> [DIRECTIONS]
Using the listing below, select the lines with the word "practice" and copy them.

> [TASK INPUT]
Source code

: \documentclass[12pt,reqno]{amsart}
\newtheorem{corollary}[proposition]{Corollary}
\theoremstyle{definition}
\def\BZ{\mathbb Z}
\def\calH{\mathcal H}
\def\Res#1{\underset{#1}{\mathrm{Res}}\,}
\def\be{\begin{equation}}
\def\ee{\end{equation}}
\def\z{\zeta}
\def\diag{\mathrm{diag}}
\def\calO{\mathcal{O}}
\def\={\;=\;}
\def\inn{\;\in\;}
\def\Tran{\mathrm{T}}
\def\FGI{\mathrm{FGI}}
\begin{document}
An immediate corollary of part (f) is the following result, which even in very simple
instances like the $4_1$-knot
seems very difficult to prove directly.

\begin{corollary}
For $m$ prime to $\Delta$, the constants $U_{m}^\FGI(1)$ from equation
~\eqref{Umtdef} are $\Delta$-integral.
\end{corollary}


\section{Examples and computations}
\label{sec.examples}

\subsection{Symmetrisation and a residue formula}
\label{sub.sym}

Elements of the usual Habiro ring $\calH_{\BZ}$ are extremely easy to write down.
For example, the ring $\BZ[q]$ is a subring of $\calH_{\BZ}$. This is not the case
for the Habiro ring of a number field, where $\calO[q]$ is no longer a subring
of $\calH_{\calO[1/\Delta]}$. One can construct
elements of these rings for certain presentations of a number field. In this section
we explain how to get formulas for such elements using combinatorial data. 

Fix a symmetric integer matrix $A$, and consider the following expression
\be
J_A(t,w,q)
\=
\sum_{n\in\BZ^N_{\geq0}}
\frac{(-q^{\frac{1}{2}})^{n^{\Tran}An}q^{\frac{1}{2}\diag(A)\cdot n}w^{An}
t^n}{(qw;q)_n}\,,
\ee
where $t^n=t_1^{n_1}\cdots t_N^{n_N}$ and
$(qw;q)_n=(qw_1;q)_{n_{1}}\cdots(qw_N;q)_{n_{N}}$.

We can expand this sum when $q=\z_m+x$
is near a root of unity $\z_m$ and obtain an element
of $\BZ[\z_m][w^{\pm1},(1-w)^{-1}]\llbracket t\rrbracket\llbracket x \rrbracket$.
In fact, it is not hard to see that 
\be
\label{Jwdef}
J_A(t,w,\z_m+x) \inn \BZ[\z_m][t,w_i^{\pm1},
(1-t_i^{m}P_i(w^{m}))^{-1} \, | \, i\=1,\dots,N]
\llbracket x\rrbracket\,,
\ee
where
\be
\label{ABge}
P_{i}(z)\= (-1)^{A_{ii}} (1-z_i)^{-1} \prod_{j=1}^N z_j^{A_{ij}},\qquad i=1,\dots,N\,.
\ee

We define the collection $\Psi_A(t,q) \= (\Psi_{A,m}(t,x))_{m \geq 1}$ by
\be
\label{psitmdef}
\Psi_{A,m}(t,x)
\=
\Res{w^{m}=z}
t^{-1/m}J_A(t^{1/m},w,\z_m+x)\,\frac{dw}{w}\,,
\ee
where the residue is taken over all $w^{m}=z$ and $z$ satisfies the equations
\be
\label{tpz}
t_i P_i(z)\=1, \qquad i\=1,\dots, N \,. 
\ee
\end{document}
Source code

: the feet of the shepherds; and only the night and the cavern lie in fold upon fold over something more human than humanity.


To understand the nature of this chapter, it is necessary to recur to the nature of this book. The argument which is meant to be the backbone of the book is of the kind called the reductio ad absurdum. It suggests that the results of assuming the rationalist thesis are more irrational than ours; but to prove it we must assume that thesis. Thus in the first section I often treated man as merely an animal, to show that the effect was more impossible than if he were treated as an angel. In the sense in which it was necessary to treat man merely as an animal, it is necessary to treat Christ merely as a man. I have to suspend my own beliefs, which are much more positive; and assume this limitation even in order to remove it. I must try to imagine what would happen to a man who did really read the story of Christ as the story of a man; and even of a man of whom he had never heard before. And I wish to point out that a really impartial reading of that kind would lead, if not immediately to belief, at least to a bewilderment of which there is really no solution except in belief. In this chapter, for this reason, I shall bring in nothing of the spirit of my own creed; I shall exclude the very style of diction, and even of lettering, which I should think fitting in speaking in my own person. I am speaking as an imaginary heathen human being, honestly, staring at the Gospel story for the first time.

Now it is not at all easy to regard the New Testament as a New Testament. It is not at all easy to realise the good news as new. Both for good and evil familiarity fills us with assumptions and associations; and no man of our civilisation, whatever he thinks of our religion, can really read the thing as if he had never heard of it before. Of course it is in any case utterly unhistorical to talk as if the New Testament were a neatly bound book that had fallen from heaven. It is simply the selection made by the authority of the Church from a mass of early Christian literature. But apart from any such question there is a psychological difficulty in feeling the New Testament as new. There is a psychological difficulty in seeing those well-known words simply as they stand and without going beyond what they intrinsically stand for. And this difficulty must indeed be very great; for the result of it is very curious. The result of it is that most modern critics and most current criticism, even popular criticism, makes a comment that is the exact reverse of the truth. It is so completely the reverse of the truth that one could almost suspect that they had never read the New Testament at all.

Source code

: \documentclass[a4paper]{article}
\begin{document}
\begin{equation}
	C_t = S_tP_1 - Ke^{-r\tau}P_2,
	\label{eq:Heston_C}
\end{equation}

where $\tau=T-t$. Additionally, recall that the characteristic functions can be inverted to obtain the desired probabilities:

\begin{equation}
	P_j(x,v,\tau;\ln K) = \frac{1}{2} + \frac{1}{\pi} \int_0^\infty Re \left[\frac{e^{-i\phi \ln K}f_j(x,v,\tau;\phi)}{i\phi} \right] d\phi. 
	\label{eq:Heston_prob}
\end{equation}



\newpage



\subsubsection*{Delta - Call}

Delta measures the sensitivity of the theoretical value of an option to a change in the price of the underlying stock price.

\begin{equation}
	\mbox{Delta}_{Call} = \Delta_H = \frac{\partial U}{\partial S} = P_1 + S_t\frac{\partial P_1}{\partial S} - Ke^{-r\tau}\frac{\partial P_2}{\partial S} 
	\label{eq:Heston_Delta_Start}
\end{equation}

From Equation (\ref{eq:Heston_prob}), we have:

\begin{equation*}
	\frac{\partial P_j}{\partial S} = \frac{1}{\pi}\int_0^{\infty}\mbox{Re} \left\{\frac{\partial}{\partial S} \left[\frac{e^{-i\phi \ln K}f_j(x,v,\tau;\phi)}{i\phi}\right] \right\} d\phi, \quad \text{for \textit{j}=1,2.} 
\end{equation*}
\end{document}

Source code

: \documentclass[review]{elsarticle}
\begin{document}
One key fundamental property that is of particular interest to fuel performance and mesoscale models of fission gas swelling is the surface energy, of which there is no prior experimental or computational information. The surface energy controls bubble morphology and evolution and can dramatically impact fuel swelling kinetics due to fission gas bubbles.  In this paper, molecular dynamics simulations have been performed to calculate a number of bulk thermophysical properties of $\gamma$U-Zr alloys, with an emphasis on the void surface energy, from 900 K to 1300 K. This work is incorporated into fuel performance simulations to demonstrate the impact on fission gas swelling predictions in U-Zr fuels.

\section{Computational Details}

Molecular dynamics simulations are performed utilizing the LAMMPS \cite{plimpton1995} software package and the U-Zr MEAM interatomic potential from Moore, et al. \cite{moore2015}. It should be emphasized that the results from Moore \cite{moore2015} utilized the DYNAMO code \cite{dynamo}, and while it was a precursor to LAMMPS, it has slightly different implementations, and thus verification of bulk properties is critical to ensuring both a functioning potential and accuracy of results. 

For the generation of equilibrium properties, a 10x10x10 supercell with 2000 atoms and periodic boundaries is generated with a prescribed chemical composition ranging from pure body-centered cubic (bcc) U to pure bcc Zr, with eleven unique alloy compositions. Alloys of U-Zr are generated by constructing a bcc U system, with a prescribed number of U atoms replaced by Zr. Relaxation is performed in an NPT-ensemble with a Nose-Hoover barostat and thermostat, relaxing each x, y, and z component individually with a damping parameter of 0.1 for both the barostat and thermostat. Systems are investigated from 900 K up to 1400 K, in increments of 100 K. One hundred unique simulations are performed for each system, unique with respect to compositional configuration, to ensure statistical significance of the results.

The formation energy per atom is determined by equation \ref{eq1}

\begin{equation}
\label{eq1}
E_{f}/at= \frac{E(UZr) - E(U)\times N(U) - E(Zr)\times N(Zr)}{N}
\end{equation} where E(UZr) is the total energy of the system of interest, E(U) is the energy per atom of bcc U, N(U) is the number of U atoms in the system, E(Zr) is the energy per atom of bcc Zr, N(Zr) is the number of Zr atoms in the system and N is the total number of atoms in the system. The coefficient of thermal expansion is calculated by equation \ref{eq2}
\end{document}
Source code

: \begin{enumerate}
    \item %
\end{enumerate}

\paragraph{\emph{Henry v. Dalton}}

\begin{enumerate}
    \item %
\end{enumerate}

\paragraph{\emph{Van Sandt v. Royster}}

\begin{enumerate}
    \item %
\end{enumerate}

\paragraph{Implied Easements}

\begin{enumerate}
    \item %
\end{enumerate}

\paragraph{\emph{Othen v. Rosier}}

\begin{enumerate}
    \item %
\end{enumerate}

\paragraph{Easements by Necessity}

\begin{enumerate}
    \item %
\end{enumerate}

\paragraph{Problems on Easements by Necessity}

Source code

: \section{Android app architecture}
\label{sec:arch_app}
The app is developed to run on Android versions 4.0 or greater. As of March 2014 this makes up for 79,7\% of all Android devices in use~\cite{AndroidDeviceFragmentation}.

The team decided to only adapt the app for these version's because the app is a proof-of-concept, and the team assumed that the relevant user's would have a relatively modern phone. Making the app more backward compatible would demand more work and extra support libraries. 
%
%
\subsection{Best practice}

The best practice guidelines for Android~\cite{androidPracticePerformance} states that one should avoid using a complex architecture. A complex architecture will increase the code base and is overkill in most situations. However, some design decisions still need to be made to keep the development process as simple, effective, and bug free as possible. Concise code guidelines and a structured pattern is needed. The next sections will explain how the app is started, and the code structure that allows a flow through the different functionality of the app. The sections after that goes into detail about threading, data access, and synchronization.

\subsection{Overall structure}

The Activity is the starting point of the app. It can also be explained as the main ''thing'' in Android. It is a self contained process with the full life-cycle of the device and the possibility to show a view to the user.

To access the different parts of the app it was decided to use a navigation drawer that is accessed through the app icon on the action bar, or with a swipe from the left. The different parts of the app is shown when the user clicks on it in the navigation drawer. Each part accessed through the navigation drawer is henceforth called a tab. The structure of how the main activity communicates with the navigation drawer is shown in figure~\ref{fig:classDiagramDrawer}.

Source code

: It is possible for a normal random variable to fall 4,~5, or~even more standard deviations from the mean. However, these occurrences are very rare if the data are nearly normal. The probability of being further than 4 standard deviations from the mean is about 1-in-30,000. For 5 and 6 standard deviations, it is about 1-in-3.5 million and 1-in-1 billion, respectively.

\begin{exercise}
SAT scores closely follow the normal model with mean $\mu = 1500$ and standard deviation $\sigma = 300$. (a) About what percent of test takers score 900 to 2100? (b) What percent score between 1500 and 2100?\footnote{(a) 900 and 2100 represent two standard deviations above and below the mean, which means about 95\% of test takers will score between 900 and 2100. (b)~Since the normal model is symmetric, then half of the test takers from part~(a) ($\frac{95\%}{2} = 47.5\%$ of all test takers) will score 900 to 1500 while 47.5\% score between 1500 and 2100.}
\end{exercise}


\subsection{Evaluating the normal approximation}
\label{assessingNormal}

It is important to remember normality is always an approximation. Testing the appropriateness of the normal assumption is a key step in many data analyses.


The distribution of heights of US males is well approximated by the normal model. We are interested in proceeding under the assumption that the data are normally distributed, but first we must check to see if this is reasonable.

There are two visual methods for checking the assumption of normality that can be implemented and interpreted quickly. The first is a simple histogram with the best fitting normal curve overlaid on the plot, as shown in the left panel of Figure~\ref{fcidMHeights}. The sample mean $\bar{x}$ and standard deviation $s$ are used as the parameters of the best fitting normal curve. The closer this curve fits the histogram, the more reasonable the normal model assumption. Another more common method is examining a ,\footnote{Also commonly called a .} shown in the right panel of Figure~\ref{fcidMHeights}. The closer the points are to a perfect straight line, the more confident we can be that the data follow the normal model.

> [ANSWER TO THIS EXERCISE]
\subsection{Best practice}
The best practice guidelines for Android~\cite{androidPracticePerformance} states that one should avoid using a complex architecture. A complex architecture will increase the code base and is overkill in most situations. However, some design decisions still need to be made to keep the development process as simple, effective, and bug free as possible. Concise code guidelines and a structured pattern is needed. The next sections will explain how the app is started, and the code structure that allows a flow through the different functionality of the app. The sections after that goes into detail about threading, data access, and synchronization.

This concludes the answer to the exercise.